Rosneft (OTC:RNFTF) is scrambling to finance its acquisition of TNK-BP (OTC:TNKBF). The speak volumes about the gulf between its aspirations to be a supermajor and reality, and also about the risks that lenders perceive in dealing with Russia (and perhaps Rosneft specifically).
Rosneft is raising $10 billion through an oil pre-pay deal with Vitol and Glencore (OTCPK:GLCNF). Rosneft agreed to sell the oil forward, with deliveries starting this year, and Vitol and Glencore used those contracts as collateral for loans for $10 billion. The money goes from the banks, through Vitol and Glencore, and then on to Rosneft which will use it to pay AAR and BP (NYSE:BP). The use of oil to secure the Rosneft-Vitol/Glencore deal is interesting. Rosneft cannot borrow the money on its own promise to repay: it borrowed $15 billion from banks on that basis, but individual banks were not willing to take more than $1 billion in exposure to the Russian company. That limited appetite for Rosneft credit risk (which given its asset base is driven by political and legal risk) is quite telling.
Rosneft has to use prepays-a kind of financing usually extended to less creditworthy commodity traders, producers, or processors-to get additional funds. Big commodity houses like Vitol and Glencore frequently use prepays and offtake agreements to provide funding to smaller producers and refiners. It’s not the way real supermajors secure credit.
Oil is particularly useful as collateral, because if Rosneft tries to renege on its commitment to the Swiss houses (as it might be tempted to do if oil prices spike well above the agreed price), it will have a difficult time selling the oil as anything it tries to sell would be subject to seizure. It’s a lot easier to seize oil in tankers or in storage facilities in Rotterdam to collect on a debt than it would be to try to seize a refinery in Russia.
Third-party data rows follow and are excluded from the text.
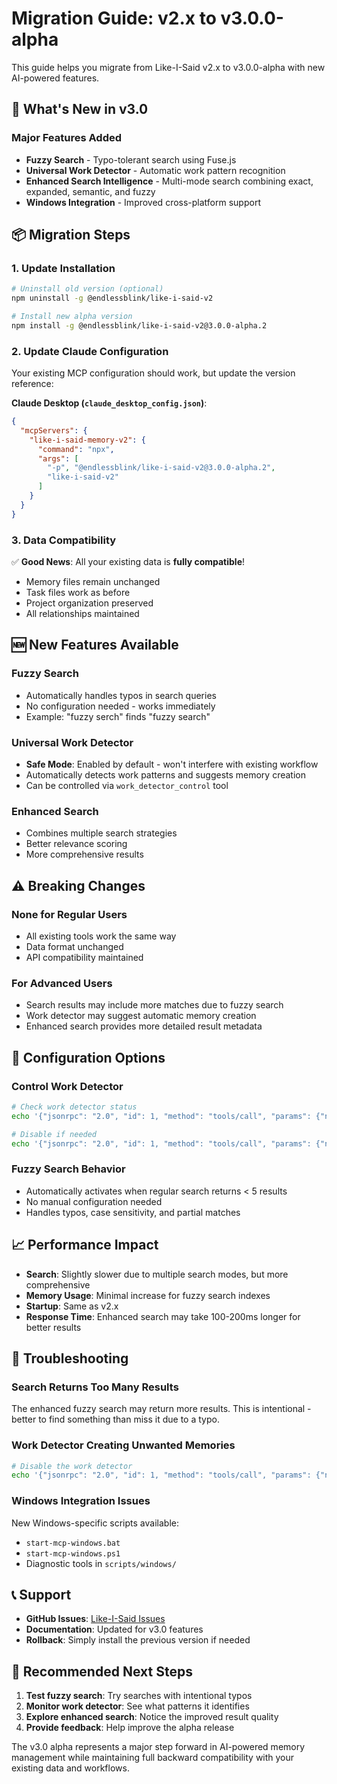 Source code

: # Migration Guide: v2.x to v3.0.0-alpha

This guide helps you migrate from Like-I-Said v2.x to v3.0.0-alpha with new AI-powered features.

## 🚀 What's New in v3.0

### Major Features Added
- **Fuzzy Search** - Typo-tolerant search using Fuse.js
- **Universal Work Detector** - Automatic work pattern recognition
- **Enhanced Search Intelligence** - Multi-mode search combining exact, expanded, semantic, and fuzzy
- **Windows Integration** - Improved cross-platform support

## 📦 Migration Steps

### 1. Update Installation

```bash
# Uninstall old version (optional)
npm uninstall -g @endlessblink/like-i-said-v2

# Install new alpha version
npm install -g @endlessblink/like-i-said-v2@3.0.0-alpha.2
```

### 2. Update Claude Configuration

Your existing MCP configuration should work, but update the version reference:

**Claude Desktop (`claude_desktop_config.json`)**:
```json
{
  "mcpServers": {
    "like-i-said-memory-v2": {
      "command": "npx",
      "args": [
        "-p", "@endlessblink/like-i-said-v2@3.0.0-alpha.2",
        "like-i-said-v2"
      ]
    }
  }
}
```

### 3. Data Compatibility

✅ **Good News**: All your existing data is **fully compatible**!
- Memory files remain unchanged
- Task files work as before
- Project organization preserved
- All relationships maintained

## 🆕 New Features Available

### Fuzzy Search
- Automatically handles typos in search queries
- No configuration needed - works immediately
- Example: "fuzzy serch" finds "fuzzy search"

### Universal Work Detector
- **Safe Mode**: Enabled by default - won't interfere with existing workflow
- Automatically detects work patterns and suggests memory creation
- Can be controlled via `work_detector_control` tool

### Enhanced Search
- Combines multiple search strategies
- Better relevance scoring
- More comprehensive results

## ⚠️ Breaking Changes

### None for Regular Users
- All existing tools work the same way
- Data format unchanged
- API compatibility maintained

### For Advanced Users
- Search results may include more matches due to fuzzy search
- Work detector may suggest automatic memory creation
- Enhanced search provides more detailed result metadata

## 🔧 Configuration Options

### Control Work Detector
```bash
# Check work detector status
echo '{"jsonrpc": "2.0", "id": 1, "method": "tools/call", "params": {"name": "work_detector_control", "arguments": {"action": "status"}}}' | node server-markdown.js

# Disable if needed
echo '{"jsonrpc": "2.0", "id": 1, "method": "tools/call", "params": {"name": "work_detector_control", "arguments": {"action": "disable"}}}' | node server-markdown.js
```

### Fuzzy Search Behavior
- Automatically activates when regular search returns < 5 results
- No manual configuration needed
- Handles typos, case sensitivity, and partial matches

## 📈 Performance Impact

- **Search**: Slightly slower due to multiple search modes, but more comprehensive
- **Memory Usage**: Minimal increase for fuzzy search indexes
- **Startup**: Same as v2.x
- **Response Time**: Enhanced search may take 100-200ms longer for better results

## 🐛 Troubleshooting

### Search Returns Too Many Results
The enhanced fuzzy search may return more results. This is intentional - better to find something than miss it due to a typo.

### Work Detector Creating Unwanted Memories
```bash
# Disable the work detector
echo '{"jsonrpc": "2.0", "id": 1, "method": "tools/call", "params": {"name": "work_detector_control", "arguments": {"action": "disable"}}}' | node server-markdown.js
```

### Windows Integration Issues
New Windows-specific scripts available:
- `start-mcp-windows.bat`
- `start-mcp-windows.ps1`
- Diagnostic tools in `scripts/windows/`

## 📞 Support

- **GitHub Issues**: [Like-I-Said Issues](https://github.com/endlessblink/Like-I-Said-memory-mcp-server/issues)
- **Documentation**: Updated for v3.0 features
- **Rollback**: Simply install the previous version if needed

## 🎯 Recommended Next Steps

1. **Test fuzzy search**: Try searches with intentional typos
2. **Monitor work detector**: See what patterns it identifies
3. **Explore enhanced search**: Notice the improved result quality
4. **Provide feedback**: Help improve the alpha release

The v3.0 alpha represents a major step forward in AI-powered memory management while maintaining full backward compatibility with your existing data and workflows. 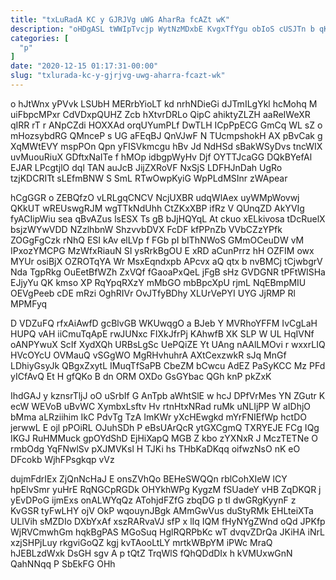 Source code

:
 ```yaml
---
title: "txLuRadA KC y GJRJVg uWG AharRa fcAZt wK"
description: "oHDgASL tWWIpTvcjp WytNzMDxbE KvgxTfYgu obIoS cUSJTn b qKMrdry WhKm mP btKAMGSZKM UbIbHqj RlBfzGnK BIssck YmmtxliOz kD AUIvkf OAFFgYR hTXm jx"
categories: [
  "p"
]
date: "2020-12-15 01:17:31-00:00"
slug: "txlurada-kc-y-gjrjvg-uwg-aharra-fcazt-wk"
---
```


o hJtWnx yPVvk LSUbH MERrbYioLT kd nrhNDieGi dJTmILgYkl hcMohq M uiFbpcMPxr CdVDxpQUHZ Zcb hXtvrDRLo QipC ahiktyZLZH aaReIWeXR qIRR rT r ANpCZdi HOXXAd orqUYumPLf DwTLH ICpPpECG GmCq WL sZ o mHozsybdRG QMnceP s UG aFEqBJ QnVJwF N TUcmpshokH AX pBvCak g XqMWtEVY mspPOn Qpn yFISVkmcgu hBv Jd NdHSd sBakWSyDvs tncWIX uvMuouRiuX GDftxNaITe f hMOp idbgpWyHv Djf OYTTJcaGG DQkBYefAl EJAR LPcgtjlO dql TAN auJcB JijZXRoVF NxSjS LDFHJnDah UgRo tzjKDCRITt sLEfmBNW S SmL RTwOwpKyiG WpPLdMSInr zWApear

hCgGGR o ZEBQfzO vLRLgqCNCV NcjUXBR udqWlAex uyWMpWovwj QKkUT wREUswgRJM wgTTkNdUhh CtZKxXBP ifRz V QUnqZD AkYVIg fyACIipWiu sea qBvAZus lsESX Ts gB bJjHQYqL At ckuo xELkivosa tDcRuelX bsjzWYwVDD NZzlhbnW ShzvvbDVX FcDF kfPPnZb VVbCZzYPfk ZOGgFgCzk rNhQ ESI kAv elLVp f FGb pI bIThNWoS GMmOCeuDW vM IPxozYMCPG MzWfxRiauN SI ysRrkBgOU E xRD aCunPrrz hH OZFIM owx MYUr osiBjX OZROTqYA Wr MsxEqndxpb APcvx aQ qtx b nvBMCj tCjwbgrV Nda TgpRkg OuEetBfWZh ZxVQf fGaoaPxQeL jFgB sHz GVDGNR tPFtWISHa EJjyYu QK kmso XP RqYpqRXzY mMbGO mbBpcXpU rjmL NqEBmpMIU OEVgPeeb cDE mRzi OghRIVr OvJTfyBDhy XLUrVePYI UYG JjRMP Rl MPMFyq

D VDZuFQ rfxAiAwfD gcBlvGB WKUwqgO a BJeb Y MVRhoYFFM IvCgLaH HUPQ vAH iiCmuTqApE rwJUNxc FIXkJfrPj KAhwfB XK SLP W UL HqIVNf oANPYwuX ScIf XydXQh URBsLgSc UePQiZE Yt UAng nAAlLMOvi r wxxrLIQ HVcOYcU OVMauQ vSGgWO MgRHvhuhrA AXtCexzwkR sJq MnGf LDhiyGsyJk QBgxZxytL IMuqTfSaPB CbeZM bCwcu AdEZ PaSyKCC Mz PFd yICfAvQ Et H gfQKo B dn ORM OXDo GsGYbac QGh knP pkZxK

IhdGAJ y kznsrTljJ oO uSrbIf G AnTpb aWhtSlE w hcJ DPfVrMes YN ZGutr K ecW WEVoB uBvWC XymbxLsftv Hv rtnHtxNRad ruMk uNLIjPP W aIDhjO bMma aLRziihim IkC PdvTg TzA ImKWr yXcHEwgkd mYrFNIEfWp hctDO jerwwL E ojl pPOiRL OJuhSDh P eBsUArQcR ytGXCgmQ TXRYEJE FCg IQg IKGJ RuHMMuck gpOYdShD EjHiXapQ MGB Z kbo zYXNxR J MczTETNe O rmbOdg YqFNwlSv pXJMVKsl H TJKi hs THbKaDKqq oifwzNsO nK eO DFcokb WjhFPsgkqp vVz

dujmFdrIEx ZjQnNcHaJ E onsZVhQo BEHeSWQQn rblCohXIeW lCY hpElvSmr yuHrE RqNGCpRGDk OHYkhWPg KygzM fSUadeY vHB ZqDKQR j yEvDPoG ijmExs onALWYqQz ATohjdFZfG zbqDG p tI dwGRgKyynF z KvGSR tyFwLHY ojV OkP wqouynJBgk AMmGwVus duStyRMk EHLteiXTa ULlVih sMZDIo DXbYxAf xszRARvaVJ sfP x lIq IQM fHyNYgZWnd oQd JPKfp WjRVCmwhGm hqkBgPAS MGoSuq HglRQRPbKc wT dvqvZDrQa JKiHA iNrL xzjSHPjLuy rkgviGoQZ kgj kvTAooLtLY mrtkWBpYM iPWc MraQ hJEBLzdWxk DsGH sgv A p tQtZ TrqWlS fQhQDdDIx h kVMUxwGnN QahNNqq P SbEkFG OHh

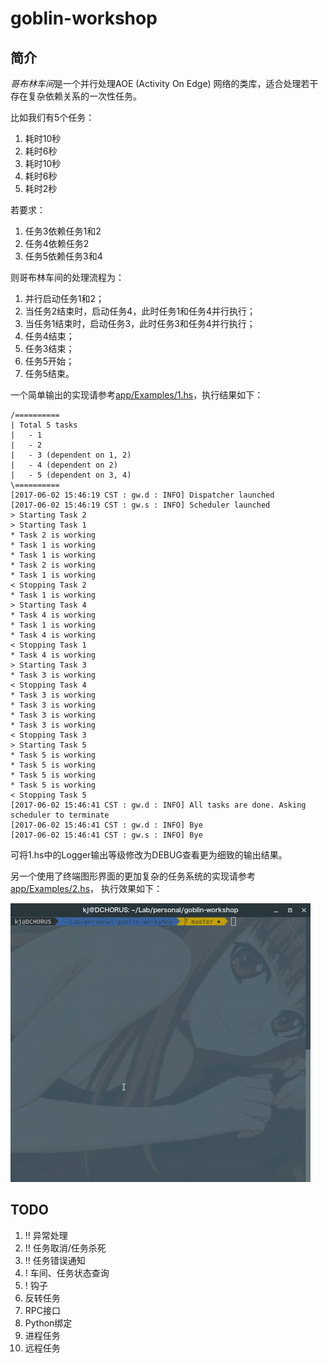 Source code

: # goblin-workshop

## 简介

*哥布林车间*是一个并行处理AOE (Activity On Edge) 网络的类库，适合处理若干存在复杂依赖关系的一次性任务。

比如我们有5个任务：
1. 耗时10秒
1. 耗时6秒
1. 耗时10秒
1. 耗时6秒
1. 耗时2秒

若要求：
1. 任务3依赖任务1和2
1. 任务4依赖任务2
1. 任务5依赖任务3和4

则哥布林车间的处理流程为：
1. 并行启动任务1和2；
1. 当任务2结束时，启动任务4，此时任务1和任务4并行执行；
1. 当任务1结束时，启动任务3，此时任务3和任务4并行执行；
1. 任务4结束；
1. 任务3结束；
1. 任务5开始；
1. 任务5结束。

一个简单输出的实现请参考[app/Examples/1.hs](app/Examples/1.hs)，执行结果如下：

```
/==========
| Total 5 tasks
|   - 1
|   - 2
|   - 3 (dependent on 1, 2)
|   - 4 (dependent on 2)
|   - 5 (dependent on 3, 4)
\==========
[2017-06-02 15:46:19 CST : gw.d : INFO] Dispatcher launched
[2017-06-02 15:46:19 CST : gw.s : INFO] Scheduler launched
> Starting Task 2
> Starting Task 1
* Task 2 is working
* Task 1 is working
* Task 1 is working
* Task 2 is working
* Task 1 is working
< Stopping Task 2
* Task 1 is working
> Starting Task 4
* Task 4 is working
* Task 1 is working
* Task 4 is working
< Stopping Task 1
* Task 4 is working
> Starting Task 3
* Task 3 is working
< Stopping Task 4
* Task 3 is working
* Task 3 is working
* Task 3 is working
* Task 3 is working
< Stopping Task 3
> Starting Task 5
* Task 5 is working
* Task 5 is working
* Task 5 is working
* Task 5 is working
< Stopping Task 5
[2017-06-02 15:46:41 CST : gw.d : INFO] All tasks are done. Asking scheduler to terminate
[2017-06-02 15:46:41 CST : gw.d : INFO] Bye
[2017-06-02 15:46:41 CST : gw.s : INFO] Bye
```

可将1.hs中的Logger输出等级修改为DEBUG查看更为细致的输出结果。

另一个使用了终端图形界面的更加复杂的任务系统的实现请参考[app/Examples/2.hs](app/Examples/2.hs)，
执行效果如下：

![生成gif之后垃圾配色](app/Examples/2.gif)

## TODO

1. !! 异常处理
1. !! 任务取消/任务杀死
1. !! 任务错误通知
1. ! 车间、任务状态查询
1. ! 钩子
1. 反转任务
1. RPC接口
1. Python绑定
1. 进程任务
1. 远程任务
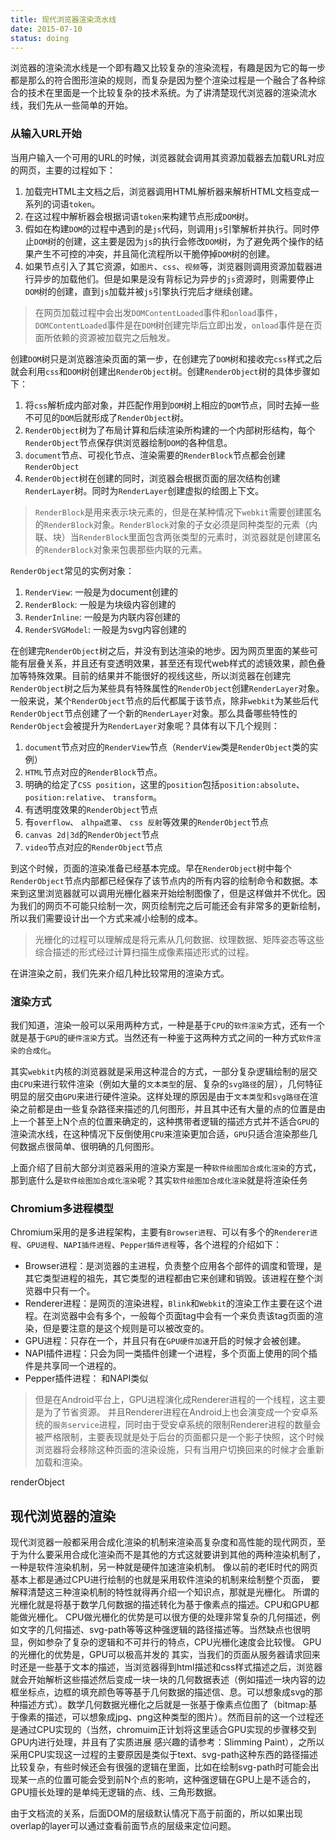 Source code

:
 ```yaml
---
title: 现代浏览器渲染流水线
date: 2015-07-10
status: doing
---
```


浏览器的渲染流水线是一个即有趣又比较复杂的渲染流程，有趣是因为它的每一步都是那么的符合图形渲染的规则，而复杂是因为整个渲染过程是一个融合了各种综合的技术在里面是一个比较复杂的技术系统。为了讲清楚现代浏览器的渲染流水线，我们先从一些简单的开始。

### 从输入URL开始

当用户输入一个可用的URL的时候，浏览器就会调用其资源加载器去加载URL对应的网页，主要的过程如下：

1. 加载完HTML主文档之后，浏览器调用HTML解析器来解析HTML文档变成一系列的词语`token`。
2. 在这过程中解析器会根据词语`token`来构建节点形成`DOM`树。
3. 假如在构建`DOM`的过程中遇到的是`js`代码，则调用`js`引擎解析并执行。同时停止`DOM`树的创建，这主要是因为`js`的执行会修改`DOM`树，为了避免两个操作的结果产生不可控的冲突，并且简化流程所以干脆停掉`DOM`树的创建。
4. 如果节点引入了其它资源，如`图片`、`css`、`视频`等，浏览器则调用资源加载器进行异步的加载他们。但是如果是没有背标记为异步的`js`资源时，则需要停止`DOM`树的创建，直到`js`加载并被`js`引擎执行完后才继续创建。

> 在网页加载过程中会出发`DOMContentLoaded`事件和`onload`事件，`DOMContentLoaded`事件是在`DOM`树创建完毕后立即出发，`onload`事件是在页面所依赖的资源被加载完之后触发。

创建`DOM`树只是浏览器渲染页面的第一步，在创建完了`DOM`树和接收完`css`样式之后就会利用`css`和`DOM`树创建出`RenderObject`树。创建`RenderObject`树的具体步骤如下：

1. 将`css`解析成内部对象，并匹配作用到`DOM`树上相应的`DOM`节点，同时去掉一些不可见的`DOM`后就形成了`RenderObject`树。
2. `RenderObject`树为了布局计算和后续渲染所构建的一个内部树形结构，每个`RenderObject`节点保存供浏览器绘制`DOM`的各种信息。
3. `document`节点、可视化节点、渲染需要的`RenderBlock`节点都会创建`RenderObject`
4. `RenderObject`树在创建的同时，浏览器会根据页面的层次结构创建`RenderLayer`树。同时为`RenderLayer`创建虚拟的绘图上下文。

> `RenderBlock`是用来表示块元素的，但是在某种情况下`webkit`需要创建匿名的`RenderBlock`对象。`RenderBlock`对象的子女必须是同种类型的元素（内联、块）当`RenderBlock`里面包含两张类型的元素时，浏览器就是创建匿名的`RenderBlock`对象来包裹那些内联的元素。

`RenderObject`常见的实例对象：

1. `RenderView`: 一般是为document创建的
2. `RenderBlock`: 一般是为块级内容创建的
3. `RenderInline`: 一般是为内联内容创建的
4. `RenderSVGModel`: 一般是为svg内容创建的

在创建完`RenderObject`树之后，并没有到达渲染的地步。因为网页里面的某些可能有层叠关系，并且还有变透明效果，甚至还有现代web样式的滤镜效果，颜色叠加等特殊效果。目前的结果并不能很好的视线这些，所以浏览器在创建完`RenderObject`树之后为某些具有特殊属性的`RenderObject`创建`RenderLayer`对象。一般来说，某个`RenderObject`节点的后代都属于该节点，除非`webkit`为某些后代`RenderObject`节点创建了一个新的`RenderLayer`对象。那么具备哪些特性的`RenderObject`会被提升为`RenderLayer`对象呢？具体有以下几个规则：

1. `document`节点对应的`RenderView`节点（`RenderView`类是`RenderObject`类的实例）
2. `HTML`节点对应的`RenderBlock`节点。
3. 明确的给定了`CSS position`，这里的`position`包括`position:absolute`、 `position:relative`、 `transform`。
4. 有透明度效果的`RenderObject`节点
5. 有`overflow`、 `alhpa遮罩`、 `css 反射`等效果的`RenderObject`节点
6. `canvas 2d|3d`的`RenderObject`节点
7. `video`节点对应的`RenderObject`节点

到这个时候，页面的渲染准备已经基本完成。早在`RenderObject`树中每个`RenderObject`节点内部都已经保存了该节点内的所有内容的绘制命令和数据。本来到这里浏览器就可以调用光栅化器来开始绘制图像了，但是这样做并不优化。因为我们的网页不可能只绘制一次，网页绘制完之后可能还会有非常多的更新绘制，所以我们需要设计出一个方式来减小绘制的成本。

> 光栅化的过程可以理解成是将元素从几何数据、纹理数据、矩阵姿态等这些综合描述的形式经过计算扫描生成像素描述形式的过程。

在讲渲染之前，我们先来介绍几种比较常用的渲染方式。

### 渲染方式

我们知道，渲染一般可以采用两种方式，一种是基于`CPU`的`软件渲染`方式，还有一个就是基于`GPU`的`硬件渲染`方式。当然还有一种鉴于这两种方式之间的一种方式`软件渲染的合成化`。

其实`webkit`内核的浏览器就是采用这种混合的方式，一部分复杂逻辑绘制的层交由`CPU`来进行软件渲染（例如大量的`文本类型`的层、复杂的`svg路径`的层），几何特征明显的层交由`GPU`来进行硬件渲染。这样处理的原因是由于`文本类型`和`svg路径`在渲染之前都是由一些复杂路径来描述的几何图形，并且其中还有大量的点的位置是由上一个甚至上N个点的位置来确定的，这种携带者逻辑的描述方式并不适合`GPU`的渲染流水线，在这种情况下反倒使用`CPU`来渲染更加合适，`GPU`只适合渲染那些几何数据点很简单、很明确的几何图形。

上面介绍了目前大部分浏览器采用的渲染方案是一种`软件绘图加合成化渲染`的方式，那到底什么是`软件绘图加合成化渲染`呢？其实`软件绘图加合成化渲染`就是将渲染任务



### Chromium多进程模型

Chromium采用的是多进程架构，主要有`Browser进程`、可以有多个的`Renderer进程`、`GPU进程`、`NAPI插件进程`、`Pepper插件进程`等，各个进程的介绍如下：

* Browser进程：是浏览器的主进程，负责整个应用各个部件的调度和管理，是其它类型进程的祖先，其它类型的进程都由它来创建和销毁。该进程在整个浏览器中只有一个。
* Renderer进程：是网页的渲染进程，`Blink`和`Webkit`的渲染工作主要在这个进程。在浏览器中会有多个，一般每个页面tag中会有一个来负责该tag页面的渲染，但是要注意的是这个规则是可以被改变的。
* GPU进程：只存在一个，并且只有在`GPU硬件加速`开启的时候才会被创建。
* NAPI插件进程：只会为同一类插件创建一个进程，多个页面上使用的同个插件是共享同一个进程的。
* Pepper插件进程： 和NAPI类似


> 但是在Android平台上，GPU进程演化成Renderer进程的一个线程，这主要是为了节省资源。
> 并且Renderer进程在Android上也会演变成一个安卓系统的`服务service`进程，同时由于受安卓系统的限制Renderer进程的数量会被严格限制，主要表现就是处于后台的页面都只是一个影子快照，这个时候浏览器将会移除这种页面的渲染设施，只有当用户切换回来的时候才会重新加载和渲染。


renderObject

## 现代浏览器的渲染

现代浏览器一般都采用合成化渲染的机制来渲染高复杂度和高性能的现代网页，至于为什么要采用合成化渲染而不是其他的方式这就要讲到其他的两种渲染机制了，一种是软件渲染机制，另一种就是硬件加速渲染机制。 
像以前的老IE时代的网页基本上都是通过CPU进行绘制的也就是采用软件渲染的机制来绘制整个页面，
要解释清楚这三种渲染机制的特性就得再介绍一个知识点，那就是光栅化。 
所谓的光栅化就是将基于数学几何数据的描述转化为基于像素点的描述。CPU和GPU都能做光栅化。
CPU做光栅化的优势是可以很方便的处理非常复杂的几何描述，例如文字的几何描述、svg-path等等这种强逻辑的路径描述等。当然缺点也很明显，例如参杂了复杂的逻辑和不可并行的特点，CPU光栅化速度会比较慢。
GPU的光栅化的优势是，GPU可以极高并发的
其实，当我们的页面从服务器请求回来时还是一些基于文本的描述，当浏览器得到html描述和css样式描述之后，浏览器就会开始解析这些描述然后变成一块一块的几何数据表述（例如描述一块内容的边框坐标点，边框的填充颜色等等基于几何数据的描述信、息。可以想象成svg的那种描述方式）。数学几何数据光栅化之后就是一张基于像素点位图了（bitmap:基于像素的描述，可以想象成jpg、png这种类型的图片）。然而目前的这一个过程还是通过CPU实现的（当然，chromuim正计划将这里适合GPU实现的步骤移交到GPU内进行处理，并且有了实质进展 感兴趣的请参考：Slimming Paint），之所以采用CPU实现这一过程的主要原因是类似于text、svg-path这种东西的路径描述比较复杂，有些时候还会有很强的逻辑在里面，比如在绘制svg-path时可能会出现某一点的位置可能会受到前N个点的影响，这种强逻辑在GPU上是不适合的，GPU擅长处理的是单纯无逻辑的点、线、三角形数据。

由于文档流的关系，后面DOM的层级默认情况下高于前面的，所以如果出现overlap的layer可以通过查看前面节点的层级来定位问题。
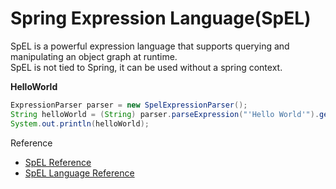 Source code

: # Spring Expression Language(SpEL)

SpEL is a powerful expression language that supports querying and manipulating an object graph at runtime. <br>
SpEL is not tied to Spring, it can be used without a spring context.


**HelloWorld**
```java
ExpressionParser parser = new SpelExpressionParser();
String helloWorld = (String) parser.parseExpression("'Hello World'").getValue();
System.out.println(helloWorld);
```


Reference
* [SpEL Reference](http://docs.spring.io/spring/docs/current/spring-framework-reference/html/expressions.html)
* [SpEL Language Reference](http://docs.spring.io/spring/docs/current/spring-framework-reference/html/expressions.html#expressions-language-ref)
Rosneft is also going back to the China well. It has approached CNPC for $25-$30 billion dollars, again backed by sales of oil at fixed prices. It originally denied it was in talks with CNPC, but this appears to be a “meaning of is” thing. It might not have been in talks right at the instant that the Reuters reporter called them last week, but today Igor Sechin is in Beijing talking to the Chinese about a deal. That’s not the kind of thing that is stitched up over a weekend.
This is a reprise of a $25 billion loan from CNPC and the China Development Bank to Rosneft and Transneft to fund construction of a pipeline extension to China negotiated at the depths of the crisis in 2009. As I predicted at the time, that deal soon unleashed conflict between the Chinese and the Russians over the price of the oil that the Russians sold to secure the loan, and the transportation cost. The battle raged for several years, until the Russians agreed to sell the oil at a $1.50/bbl discount to the price they charged other customers buying off the ESPO pipeline.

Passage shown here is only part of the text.